July 22, 2013 By: admin Category: Consumer Education

By Joyce Faulkner
Contact me at:
joycekfaulkner@gmail.com
412.496.5034
www.joycefaulkner.com
At first it was just a vibration ― like a distant heartbeat, then the faint smell of smoke. Hedy opened her eyes. Someone stood at the foot of her bed.
“Mama?”
“I didn’t mean to scare you.” Alicia Jennings’ cigarette glowed in the darkness.
“Why are you here? Is something wrong?” Hedy could just make out her mother’s features in the gloom.
“You know why I came back.”
“Tell him to leave me alone.” Hedy pulled the quilt up under her chin.
“Comes a time when you have to let go of the past, Hedy. Forgive and forget ― that’s what I say.”
“I don’t know how to do that.” Hedy avoided Alicia’s eyes. “I don’t think I can.”
“He’s your father. You owe him.”
“I do?”
“Don’t take that tone with me, young lady.”
Hedy sat up in bed. “How can you defend him after what he did to you? To us?”
“That was years ago ― he’s paid for that.”
“Maybe that’s not up to you to say, Mama.
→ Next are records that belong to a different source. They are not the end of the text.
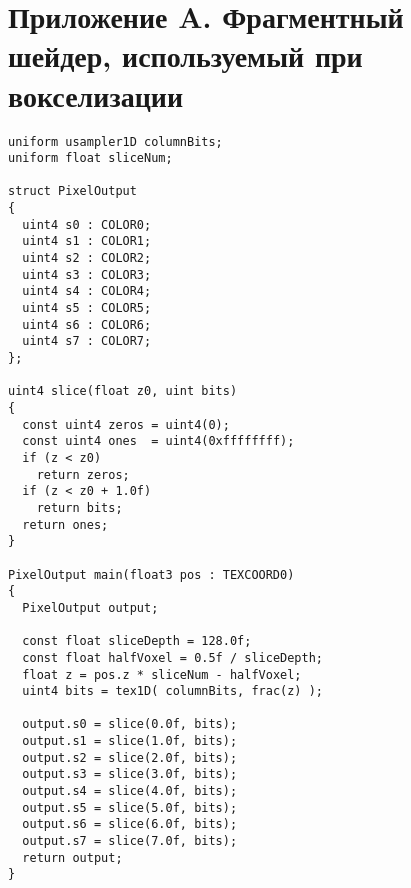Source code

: \section*{Приложение A. Фрагментный шейдер, используемый при вокселизации}
\label{apx:voxelization_code}
\begin{lstlisting}[caption={Фрагментный шейдер, используемый при вокселизации}]
uniform usampler1D columnBits;
uniform float sliceNum;
          
struct PixelOutput
{
  uint4 s0 : COLOR0;
  uint4 s1 : COLOR1;
  uint4 s2 : COLOR2;
  uint4 s3 : COLOR3;
  uint4 s4 : COLOR4;
  uint4 s5 : COLOR5;
  uint4 s6 : COLOR6;
  uint4 s7 : COLOR7;
};

uint4 slice(float z0, uint bits)
{
  const uint4 zeros = uint4(0);
  const uint4 ones  = uint4(0xffffffff);
  if (z < z0)
    return zeros;
  if (z < z0 + 1.0f)
    return bits;
  return ones;
}

PixelOutput main(float3 pos : TEXCOORD0)
{
  PixelOutput output;
            
  const float sliceDepth = 128.0f;
  const float halfVoxel = 0.5f / sliceDepth;
  float z = pos.z * sliceNum - halfVoxel;
  uint4 bits = tex1D( columnBits, frac(z) );
            
  output.s0 = slice(0.0f, bits);
  output.s1 = slice(1.0f, bits);
  output.s2 = slice(2.0f, bits);
  output.s3 = slice(3.0f, bits);
  output.s4 = slice(4.0f, bits);
  output.s5 = slice(5.0f, bits);
  output.s6 = slice(6.0f, bits);
  output.s7 = slice(7.0f, bits);
  return output;
}
\end{lstlisting}
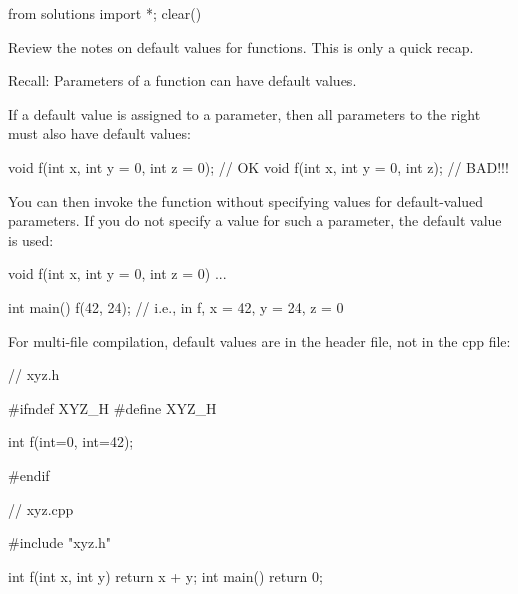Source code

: \begin{python0}
from solutions import *; clear()
\end{python0}

Review the notes on default values for functions. This is only a quick
recap.

Recall: Parameters of a function can have default values.

If a default value is assigned to a parameter, then all parameters to
the right must also have default values:

\begin{consolethree}[escapeinside=||]
void f(int x, int y = 0, int z = 0); // OK
void f(int x, int y = 0, int z);     // BAD!!!
\end{consolethree}

You can then invoke the function without specifying values for
default-valued parameters. If you do not specify a value for such a
parameter, the default value is used:

\begin{consolethree}[escapeinside=||]
void f(int x, int y = 0, int z = 0) { ... }

int main()
{
    f(42, 24); // i.e., in f, x = 42, y = 24, z = 0
}
\end{consolethree}

For multi-file compilation, default values are in the header file, not
in the cpp file:

\begin{consolethree}[escapeinside=||]
// xyz.h

#ifndef XYZ_H
#define XYZ_H

int f(int=0, int=42);

#endif
\end{consolethree}

\begin{consolethree}[escapeinside=||]
// xyz.cpp

#include "xyz.h"

int f(int x, int y)
{
    return x + y;
}
int main()
{
    return 0;
}
\end{consolethree}




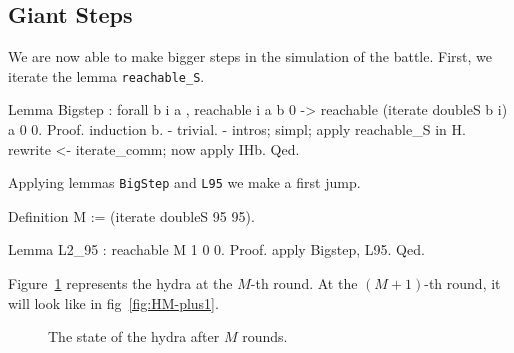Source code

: \subsection{Giant Steps}

We are now able to make bigger steps in the simulation of the battle.
First, we iterate the lemma \texttt{reachable\_S}.

\begin{Coqsrc}
Lemma Bigstep : forall b i a , reachable i a b 0 ->
                               reachable (iterate doubleS b i) a 0 0.
 Proof.
  induction b.
  -  trivial.
  -  intros;  simpl;   apply reachable_S in H.
     rewrite <- iterate_comm; now apply IHb.
 Qed.
\end{Coqsrc}

Applying lemmas \texttt{BigStep} and \texttt{L95} we make a first jump.


\begin{Coqsrc}
 Definition M := (iterate doubleS 95 95).

Lemma L2_95 : reachable M 1 0 0.
Proof.
  apply Bigstep,  L95.
Qed.
\end{Coqsrc}

Figure~\ref{fig:HM}  represents the hydra at the $M$-th round.
At the $(M+1)$-th round, it will look like in fig~\ref{fig:HM-plus1}.





\begin{figure}[htb]
\centering
{}
\caption{\label{fig:HM}}
The state of the hydra after $M$ rounds.

\end{figure}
You don’t have to live with it every day.”
Alicia stubbed out her cigarette in a china dish on Hedy’s dresser. “He’s changed.”
“I hope so, for his sake.”
“You are hard hearted, Hedy ― just like he used to be.” Alicia lit another cigarette and exhaled.
“Don’t do this to me, Mama.” Hedy flinched. Smoke wasn’t her favorite thing. “Mama?”
Alicia was gone.
“For God’s sake, will this nightmare never end?” Every time her father’s case came up for review, Alicia came to plead for him.
Something sparkled in the mirror. Hedy threw on her robe and got up. It was the reflection of her mother’s lighter setting in the dresser. It was still warm.
Holding it against her cheek, she examined her own reflection. The shiny scar started below her right eye, snaked down her jaw, crossed her upper chest and sliced her forearm from elbow to wrist. Time and several surgeries had minimized the grotesquerie, but it was an ugly reminder of the things she learned at her father’s knee.
Sleep was no longer an option even though it was only six-thirty in the morning. She sighed and dropped the lighter into her robe pocket. In the living room, she curled up in front of the television under a blanket. Clay Jennings’s face flashed on the screen. The documentary on his case was on Court TV again. She clicked it off before they showed the famous photograph of Ronnie Kowalski carrying her out of the flames. Thirty-eight years since that night and it was still in her face.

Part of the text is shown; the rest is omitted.